Lilac Time Dick Davis

Housman was born in the year of the first edition of Fitzgerald's versions of Khayyam (1859), and his poetry, besides sharing the Rubaiyat's resounding popularity and critical opprobrium, has much of the atmosphere and trappings of that idiosyncratic translation. In the work of both poets exhortations to stoicism alternate with equally forceful exhortations to 'leap the guarded pale' (the opposition, endemic in Persian poetry, of religious ascetic and bibulous poet, chiming fortuitously with the Victorian opposition of middle-class Philistine and poète maudit, the formula being given a self-consciously sexual twist in Housman's verse): in both the rejection of the 'laws of God and man' in favour of an undefined (but more 'natural') paganism is combined with the melancholy understanding that law, apostrophised as a remote 'fate', is after all ineluctable - a notion that is as much social as metaphysical, involving the immediate death of the spirit as much as the ultimate death of the flesh.
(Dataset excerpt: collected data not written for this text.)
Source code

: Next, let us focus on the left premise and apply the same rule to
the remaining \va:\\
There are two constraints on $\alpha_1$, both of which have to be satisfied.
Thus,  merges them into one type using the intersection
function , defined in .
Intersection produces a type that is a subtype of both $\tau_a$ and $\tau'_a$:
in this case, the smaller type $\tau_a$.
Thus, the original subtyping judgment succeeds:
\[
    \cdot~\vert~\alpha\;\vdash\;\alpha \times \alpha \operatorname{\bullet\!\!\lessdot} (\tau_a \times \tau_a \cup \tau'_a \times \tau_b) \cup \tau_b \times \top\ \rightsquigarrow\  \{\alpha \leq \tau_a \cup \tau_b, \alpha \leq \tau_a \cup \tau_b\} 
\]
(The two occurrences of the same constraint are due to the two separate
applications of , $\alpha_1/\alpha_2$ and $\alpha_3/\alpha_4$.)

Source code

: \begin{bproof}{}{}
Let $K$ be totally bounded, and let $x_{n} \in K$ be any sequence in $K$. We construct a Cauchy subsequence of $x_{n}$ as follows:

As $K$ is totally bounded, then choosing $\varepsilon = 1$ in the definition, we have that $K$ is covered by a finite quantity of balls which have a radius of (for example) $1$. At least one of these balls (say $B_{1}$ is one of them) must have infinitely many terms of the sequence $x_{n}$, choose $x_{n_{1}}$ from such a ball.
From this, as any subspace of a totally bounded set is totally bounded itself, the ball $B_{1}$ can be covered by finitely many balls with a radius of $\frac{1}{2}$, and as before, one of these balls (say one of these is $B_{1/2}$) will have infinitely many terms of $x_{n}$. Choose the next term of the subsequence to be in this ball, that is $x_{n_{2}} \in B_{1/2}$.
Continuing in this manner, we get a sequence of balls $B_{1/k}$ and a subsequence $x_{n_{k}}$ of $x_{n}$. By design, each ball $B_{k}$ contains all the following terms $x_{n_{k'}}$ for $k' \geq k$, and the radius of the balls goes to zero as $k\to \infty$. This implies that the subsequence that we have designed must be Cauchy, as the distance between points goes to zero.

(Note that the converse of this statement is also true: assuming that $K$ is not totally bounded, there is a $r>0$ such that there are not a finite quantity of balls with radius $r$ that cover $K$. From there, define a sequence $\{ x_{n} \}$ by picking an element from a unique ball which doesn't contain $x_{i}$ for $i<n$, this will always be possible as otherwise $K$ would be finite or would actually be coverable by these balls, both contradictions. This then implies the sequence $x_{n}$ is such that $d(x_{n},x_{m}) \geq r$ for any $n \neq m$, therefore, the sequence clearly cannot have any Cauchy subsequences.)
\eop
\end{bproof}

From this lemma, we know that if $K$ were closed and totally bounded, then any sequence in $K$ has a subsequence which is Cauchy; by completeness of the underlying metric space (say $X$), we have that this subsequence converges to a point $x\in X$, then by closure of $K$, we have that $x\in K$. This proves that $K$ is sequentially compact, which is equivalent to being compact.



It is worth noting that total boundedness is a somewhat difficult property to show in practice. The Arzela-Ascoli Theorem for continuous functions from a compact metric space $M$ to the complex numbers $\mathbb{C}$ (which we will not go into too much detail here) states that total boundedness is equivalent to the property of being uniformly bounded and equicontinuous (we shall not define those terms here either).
And the way in which we perceive the reality of this 'law' is the same in both Housman's and Fitzgerald's verse - it is made real to us through the unrelenting precision of the metre that continues through stanza after stanza of passionate complaint with hardly an inversion or metrical substitution to vary the monotony. The monotony is the message. The combination of vague passion and precise metre, of the rigorously defined and wilfully undefined, is what gives The Rubaiyat of Omar Khayyam and A Shropshire Lad their shared and distinctive accent.